# LAN Tool zur Überwachung / Verwaltung von Freigaben



## The-God (2. Oktober 2004)

Hi,

ich suche ein Tool nach einem Tool mit dem es möglich ist meine Dateien im Netzwerk zu verwalten damit meine ich z.B. ein Übersicht aller freigegebenen Ordner und Dateien auf meinem Computer. Das Tool sollte wenn möglich auch auch anzeigen welcher Client grade welche Dateien von meinem Computer runterlädt.

Gruß


----------



## xCondoRx (3. Oktober 2004)

Windows bringt sowas standardmässig mit und zwar in dem Snap-In "freigegebene Ordner". Dort kannst du dir die Freigaben anzeigen lassen und sehen wer darauf zugreift..

folgendermaßen vorgehen:

Start --> Ausführen --> mmc eingeben --> Datei --> Snap-In hinzufügen --> Hinzufügen -->
Freigegebene Ordner auswählen --> Hinzufügen --> Fertig stellen..
Dann die beiden Fenster schliessen und du siehst das Snap-In und kannst dort alles sehen.
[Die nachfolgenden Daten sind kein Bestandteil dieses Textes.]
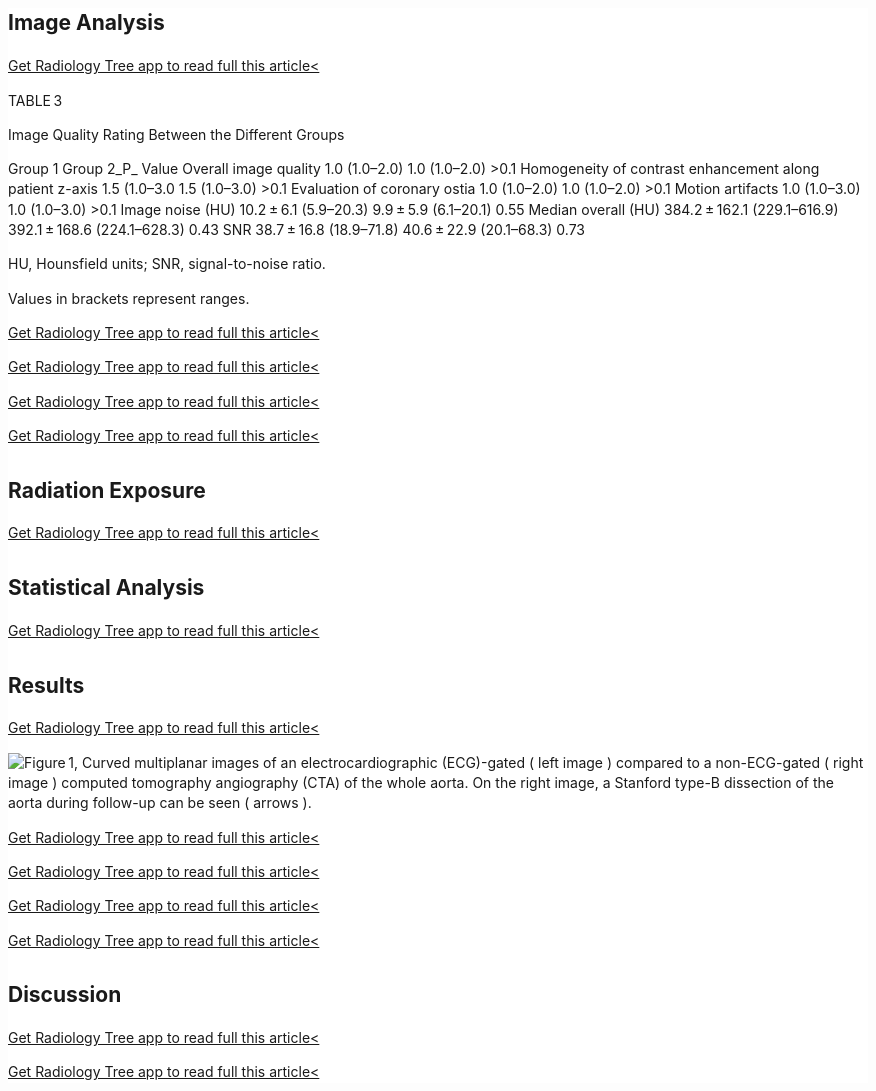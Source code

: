 ## Image Analysis

[Get Radiology Tree app to read full this article<](https://clinicalpub.com/app)

TABLE 3


Image Quality Rating Between the Different Groups


Group 1 Group 2_P_ Value Overall image quality 1.0 (1.0–2.0) 1.0 (1.0–2.0) >0.1 Homogeneity of contrast enhancement along patient z-axis 1.5 (1.0–3.0 1.5 (1.0–3.0) >0.1 Evaluation of coronary ostia 1.0 (1.0–2.0) 1.0 (1.0–2.0) >0.1 Motion artifacts 1.0 (1.0–3.0) 1.0 (1.0–3.0) >0.1 Image noise (HU) 10.2 ± 6.1 (5.9–20.3) 9.9 ± 5.9 (6.1–20.1) 0.55 Median overall (HU) 384.2 ± 162.1 (229.1–616.9) 392.1 ± 168.6 (224.1–628.3) 0.43 SNR 38.7 ± 16.8 (18.9–71.8) 40.6 ± 22.9 (20.1–68.3) 0.73

HU, Hounsfield units; SNR, signal-to-noise ratio.


Values in brackets represent ranges.


[Get Radiology Tree app to read full this article<](https://clinicalpub.com/app)

[Get Radiology Tree app to read full this article<](https://clinicalpub.com/app)

[Get Radiology Tree app to read full this article<](https://clinicalpub.com/app)

[Get Radiology Tree app to read full this article<](https://clinicalpub.com/app)

## Radiation Exposure

[Get Radiology Tree app to read full this article<](https://clinicalpub.com/app)

## Statistical Analysis

[Get Radiology Tree app to read full this article<](https://clinicalpub.com/app)

## Results

[Get Radiology Tree app to read full this article<](https://clinicalpub.com/app)

![Figure 1, Curved multiplanar images of an electrocardiographic (ECG)-gated ( left image ) compared to a non-ECG-gated ( right image ) computed tomography angiography (CTA) of the whole aorta. On the right image, a Stanford type-B dissection of the aorta during follow-up can be seen ( arrows ).](https://storage.googleapis.com/dl.dentistrykey.com/clinical/ECGgatedVersusNonECGgatedHighpitchDualsourceCTforWholeBodyCTAngiographyCTA/0_1s20S1076633215003864.jpg)

[Get Radiology Tree app to read full this article<](https://clinicalpub.com/app)

[Get Radiology Tree app to read full this article<](https://clinicalpub.com/app)

[Get Radiology Tree app to read full this article<](https://clinicalpub.com/app)

[Get Radiology Tree app to read full this article<](https://clinicalpub.com/app)

## Discussion

[Get Radiology Tree app to read full this article<](https://clinicalpub.com/app)

[Get Radiology Tree app to read full this article<](https://clinicalpub.com/app)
Sollte den Zweck erfüllen.


----------



## Giftzwerg (3. Oktober 2004)

das geht aber auch einfacher: Start -> Einstellungen -> Systemsteuerung -> Verwaltung -> Computerverwaltung; da gibt es den Punkt Freigegebene Ordner schon 

Führt aber beides zum selben Ergebnis  :suspekt:


----------



## The-God (4. Oktober 2004)

Danke Leute genau das habe ich gesucht.

Gruß


----------



## Grimreaper (5. Oktober 2004)

Falls du den Instant Messenger Miranda verwendest, kannst du dir auch ein plugin ziehen, das dir in nem kleinen PopUp (ähnlich dem Tray Balloon) zeigt, wer auf welche deiner Dateien zugreift. Das Plugin heißt WhoUsesMyFiles.

mfg Grimreaper


----------